Ward confesses himself that Holiday was a muse to him, saying he first heard her voice, which he describes as “some other-world thing floating there on this strange mournful ocean of strings”, around 20 years ago across a San Francisco mall. From that moment, Ward was “hooked for life” and it is obvious this is a pet-project. Here, Ward leaves the compositions and lyrics well alone but instead plays around with guitar tunings (apparently ‘For Heaven’s Sake’ is in an Open B…) all the time stretching the limits of what one man and a guitar can do. Occasionally, he over-stretches and the songs become a tad turgid. But mostly they are engrossing homages to the originals.

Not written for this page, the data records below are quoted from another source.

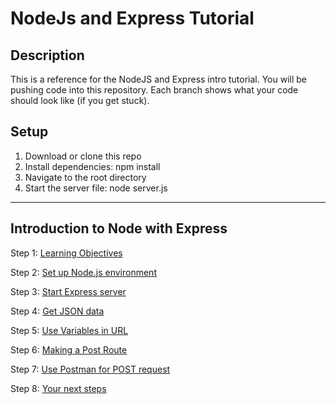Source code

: # NodeJs and Express Tutorial

## Description

This is a reference for the NodeJS and Express intro tutorial. You will be pushing code into this repository. Each branch shows what your code should look like (if you get stuck).
## Setup

1. Download or clone this repo
2. Install dependencies: npm install
3. Navigate to the root directory
4. Start the server file: node server.js

<hr/>

## Introduction to Node with Express

Step 1: [Learning Objectives](https://github.com/Zi-Tao/node-express-course/issues/1)

Step 2: [Set up Node.js environment](https://github.com/Zi-Tao/node-express-course/issues/2)

Step 3: [Start Express server](https://github.com/Zi-Tao/node-express-course/issues/3)

Step 4: [Get JSON data](https://github.com/Zi-Tao/node-express-course/issues/4)

Step 5: [Use Variables in URL](https://github.com/Zi-Tao/node-express-course/issues/5)

Step 6: [Making a Post Route](https://github.com/Zi-Tao/node-express-course/issues/6)

Step 7: [Use Postman for POST request](https://github.com/Zi-Tao/node-express-course/issues/7)

Step 8: [Your next steps](https://github.com/Zi-Tao/node-express-course/issues/8)
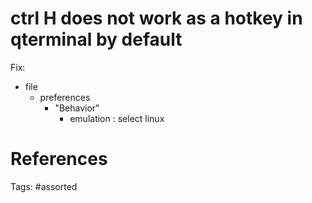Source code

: # ctrl H does not work as a hotkey in qterminal by default 
Fix:
- file
  - preferences
    - "Behavior"
      - emulation : select linux

# References

Tags:
    #assorted

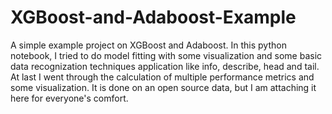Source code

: # XGBoost-and-Adaboost-Example
A simple example project on XGBoost and Adaboost.
In this python notebook, I tried to do model fitting with some visualization and some basic data recognization techniques application like info, describe, head and tail. At last I went through the calculation of multiple performance metrics and some visualization. It is done on an open source data, but I am attaching it here for everyone's comfort.
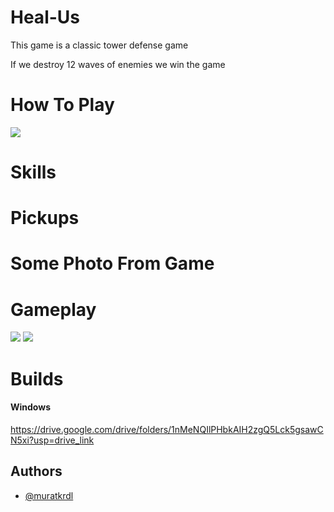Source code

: # Heal-Us

This game is a classic tower defense game

If we destroy 12 waves of enemies we win the game


# How To Play

<img src="-" width="auto">


# Skills

# Pickups


# Some Photo From Game


# Gameplay

<img src="-" width="auto">

<img src="-" width="auto">


# Builds

#### Windows

https://drive.google.com/drive/folders/1nMeNQIlPHbkAIH2zgQ5Lck5gsawCN5xi?usp=drive_link


## Authors

- [@muratkrdl](https://github.com/muratkrdl)


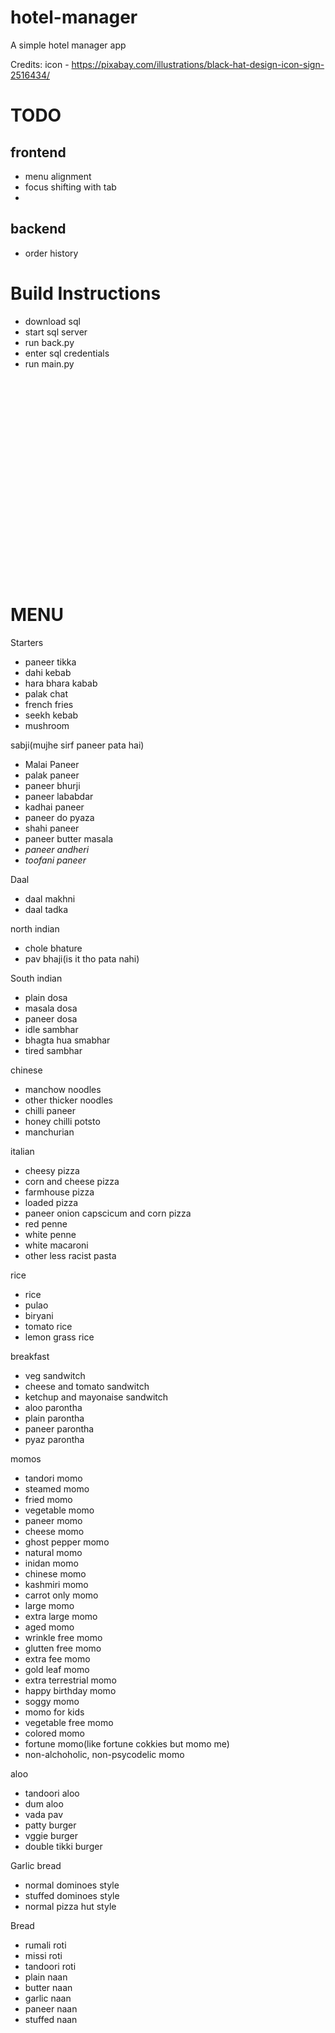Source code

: # hotel-manager
A simple hotel manager app

Credits:
icon - https://pixabay.com/illustrations/black-hat-design-icon-sign-2516434/

<h1> TODO </h1>
<h2> frontend </h2>

- menu alignment
- focus shifting with tab
- 

<h2> backend </h2>

- order history

<h1> Build Instructions</h1>

- download sql
- start sql server
- run back.py
- enter sql credentials
- run main.py


<br>
<br>
<br>
<br>
<br>
<br>
<br>
<br>
<br>
<br>
<br>
<br>
<br>
<br>
<br>
<br>
<br>
<br>
<br>


<h1> MENU </h1>

Starters
- paneer tikka
- dahi kebab
- hara bhara kabab
- palak chat
- french fries
- seekh kebab
- mushroom

sabji(mujhe sirf paneer pata hai)
- Malai Paneer
- palak paneer
- paneer bhurji
- paneer lababdar
- kadhai paneer
- paneer do pyaza
- shahi paneer
- paneer butter masala
- <em>paneer andheri
- toofani paneer</em>

Daal
- daal makhni
- daal tadka

north indian
- chole bhature
- pav bhaji(is it tho pata nahi)

South indian
- plain dosa
- masala dosa
- paneer dosa
- idle sambhar
- bhagta hua smabhar
- tired sambhar

chinese
- manchow noodles
- other thicker noodles
- chilli paneer
- honey chilli potsto
- manchurian

italian
- cheesy pizza
- corn and cheese pizza
- farmhouse pizza
- loaded pizza
- paneer onion capscicum and corn pizza
- red penne
- white penne
- white macaroni
- other less racist pasta

rice
- rice
- pulao
- biryani
- tomato rice
- lemon grass rice

breakfast
- veg sandwitch
- cheese and tomato sandwitch
- ketchup and mayonaise sandwitch
- aloo parontha
- plain parontha
- paneer parontha
- pyaz parontha

momos
- tandori momo
- steamed momo
- fried momo
- vegetable momo
- paneer momo
- cheese momo
- ghost pepper momo
- natural momo
- inidan momo
- chinese momo
- kashmiri momo
- carrot only momo
- large momo
- extra large momo
- aged momo
- wrinkle free momo
- glutten free momo
- extra fee momo
- gold leaf momo
- extra terrestrial momo
- happy birthday momo
- soggy momo
- momo for kids
- vegetable free momo
- colored momo
- fortune momo(like fortune cokkies but momo me)
- non-alchoholic, non-psycodelic momo

aloo
- tandoori aloo
- dum aloo
- vada pav
- patty burger
- vggie burger
- double tikki burger

Garlic bread
- normal dominoes style
- stuffed dominoes style
- normal pizza hut style

Bread
 - rumali roti
 - missi roti
 - tandoori roti
 - plain naan
 - butter naan
 - garlic naan
 - paneer naan
 - stuffed naan
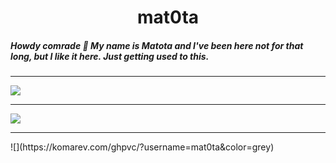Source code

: <h1 align='center'>mat0ta</h1>
<h5 align='left'>Howdy comrade 👋 My name is Matota and I've been here not for that long, but I like it here. Just getting used to this.</h5>

---

![](https://github-readme-stats.vercel.app/api?username=mat0ta&show_icons=true&title_color=FFFFFF&text_color=FFFFFF&bg_color=131313&border_radius=8px&border_color=FFFFFF&icon_color=5865F2)

---

![](https://github-readme-stats.vercel.app/api/top-langs/?username=mat0ta&layout=compact&show_icons=true&&title_color=FFFFFF&text_color=FFFFFF&bg_color=131313&border_radius=8px&border_color=FFFFFF&icon_color=5865F2&card_width=445px)

---

<div></div>![](https://komarev.com/ghpvc/?username=mat0ta&color=grey)
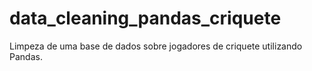 # data_cleaning_pandas_criquete
Limpeza de uma base de dados sobre jogadores de criquete utilizando Pandas.
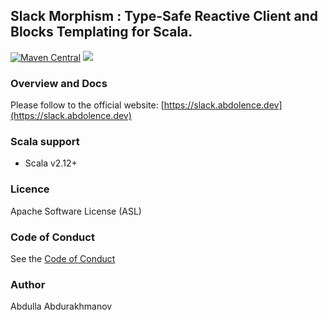 ## Slack Morphism : Type-Safe Reactive Client and Blocks Templating for Scala.
[![Maven Central](https://maven-badges.herokuapp.com/maven-central/org.latestbit/slack-morphism-client_2.13/badge.svg)](https://maven-badges.herokuapp.com/maven-central/org.latestbit/slack-morphism-client_2.13/)
![](https://github.com/abdolence/slack-morphism/workflows/tests%20and%20formatting/badge.svg)

### Overview and Docs
Please follow to the official website: [https://slack.abdolence.dev](https://slack.abdolence.dev)

### Scala support
- Scala v2.12+

### Licence
Apache Software License (ASL)

### Code of Conduct
See the [Code of Conduct](CODE_OF_CONDUCT.md)

### Author
Abdulla Abdurakhmanov
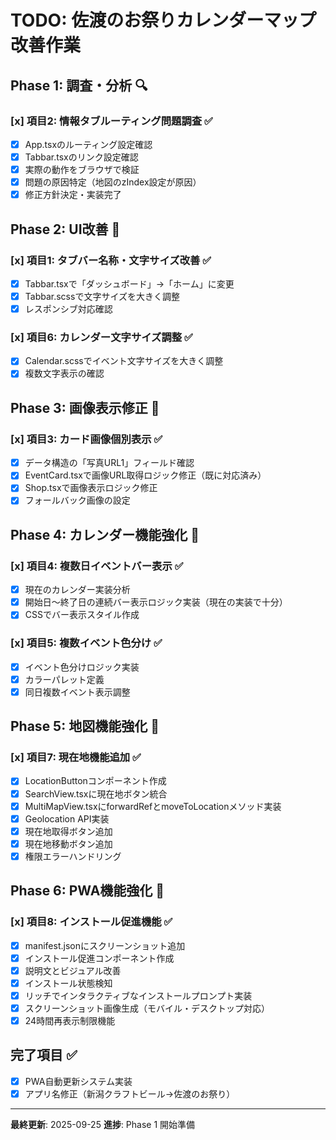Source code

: # TODO: 佐渡のお祭りカレンダーマップ改善作業

## Phase 1: 調査・分析 🔍

### [x] 項目2: 情報タブルーティング問題調査 ✅
- [x] App.tsxのルーティング設定確認
- [x] Tabbar.tsxのリンク設定確認
- [x] 実際の動作をブラウザで検証
- [x] 問題の原因特定（地図のzIndex設定が原因）
- [x] 修正方針決定・実装完了

## Phase 2: UI改善 🚧

### [x] 項目1: タブバー名称・文字サイズ改善 ✅
- [x] Tabbar.tsxで「ダッシュボード」→「ホーム」に変更
- [x] Tabbar.scssで文字サイズを大きく調整
- [x] レスポンシブ対応確認

### [x] 項目6: カレンダー文字サイズ調整 ✅
- [x] Calendar.scssでイベント文字サイズを大きく調整
- [x] 複数文字表示の確認

## Phase 3: 画像表示修正 🚧

### [x] 項目3: カード画像個別表示 ✅
- [x] データ構造の「写真URL1」フィールド確認
- [x] EventCard.tsxで画像URL取得ロジック修正（既に対応済み）
- [x] Shop.tsxで画像表示ロジック修正
- [x] フォールバック画像の設定

## Phase 4: カレンダー機能強化 🚧

### [x] 項目4: 複数日イベントバー表示 ✅
- [x] 現在のカレンダー実装分析
- [x] 開始日〜終了日の連続バー表示ロジック実装（現在の実装で十分）
- [x] CSSでバー表示スタイル作成

### [x] 項目5: 複数イベント色分け ✅
- [x] イベント色分けロジック実装
- [x] カラーパレット定義
- [x] 同日複数イベント表示調整

## Phase 5: 地図機能強化 🚧

### [x] 項目7: 現在地機能追加 ✅
- [x] LocationButtonコンポーネント作成
- [x] SearchView.tsxに現在地ボタン統合
- [x] MultiMapView.tsxにforwardRefとmoveToLocationメソッド実装
- [x] Geolocation API実装
- [x] 現在地取得ボタン追加
- [x] 現在地移動ボタン追加
- [x] 権限エラーハンドリング

## Phase 6: PWA機能強化 🚧

### [x] 項目8: インストール促進機能 ✅
- [x] manifest.jsonにスクリーンショット追加
- [x] インストール促進コンポーネント作成
- [x] 説明文とビジュアル改善
- [x] インストール状態検知
- [x] リッチでインタラクティブなインストールプロンプト実装
- [x] スクリーンショット画像生成（モバイル・デスクトップ対応）
- [x] 24時間再表示制限機能

## 完了項目 ✅

- [x] PWA自動更新システム実装
- [x] アプリ名修正（新潟クラフトビール→佐渡のお祭り）

---

**最終更新**: 2025-09-25
**進捗**: Phase 1 開始準備
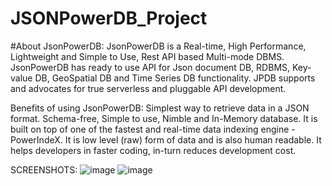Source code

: # JSONPowerDB_Project
#About JsonPowerDB:
JsonPowerDB is a Real-time, High Performance, Lightweight and Simple to Use, Rest API based Multi-mode DBMS. JsonPowerDB has ready to use API for Json document DB, RDBMS, Key-value DB, GeoSpatial DB and Time Series DB functionality. JPDB supports and advocates for true serverless and pluggable API development.

Benefits of using JsonPowerDB:
Simplest way to retrieve data in a JSON format.
Schema-free, Simple to use, Nimble and In-Memory database.
It is built on top of one of the fastest and real-time data indexing engine - PowerIndeX.
It is low level (raw) form of data and is also human readable.
It helps developers in faster coding, in-turn reduces development cost.


SCREENSHOTS:
![image](https://user-images.githubusercontent.com/94698780/203845133-7633e09e-6928-40e4-a969-8928ee6e7c8d.png)
![image](https://user-images.githubusercontent.com/94698780/203845254-db0e44bc-66da-40d4-9cb3-2892793823b3.png)
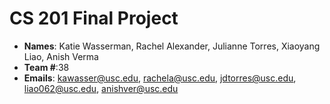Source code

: # CS 201 Final Project

- **Names**: Katie Wasserman, Rachel Alexander, Julianne Torres, Xiaoyang Liao, Anish Verma
- **Team #**:38
- **Emails**: kawasser@usc.edu, rachela@usc.edu, jdtorres@usc.edu, liao062@usc.edu, anishver@usc.edu
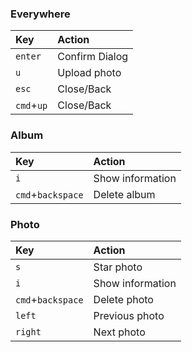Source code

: ### Everywhere
| Key | Action |
|:-----------|:------------|
| `enter` | Confirm Dialog |
| `u` | Upload photo |
| `esc` | Close/Back |  
| `cmd`+`up` | Close/Back | 

### Album
| Key | Action |
|:-----------|:------------|
| `i` | Show information |
| `cmd`+`backspace` | Delete album |

### Photo
| Key | Action |
|:-----------|:------------|
| `s` | Star photo |  
| `i` | Show information |  
| `cmd`+`backspace` | Delete photo |
| `left` | Previous photo |
| `right` | Next photo |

Released towards the end of an incredible year, Think of Spring is a soothing presence. And even more salving is the fact that proceeds of this record will benefit various charities (specifically, Inner-City Arts, DonorsChoose and the Black Lives Fund).
However, the trouble with M Ward covering Billie Holiday is that he isn’t Billie Holiday. Nobody is. And so, these versions (whilst pleasant and inventive) are lacking something. Listening back to Holiday’s recordings, the things that make the songs great are her rasping voice and her presence, not the song’s themselves.
These are covers that are nice, if not life-changing. In short, these are covers that drive you back to the originals. If Ward’s intention was to bring attention to the brilliance of Holiday’s music, he has certainly done that, but it may be at his own cost.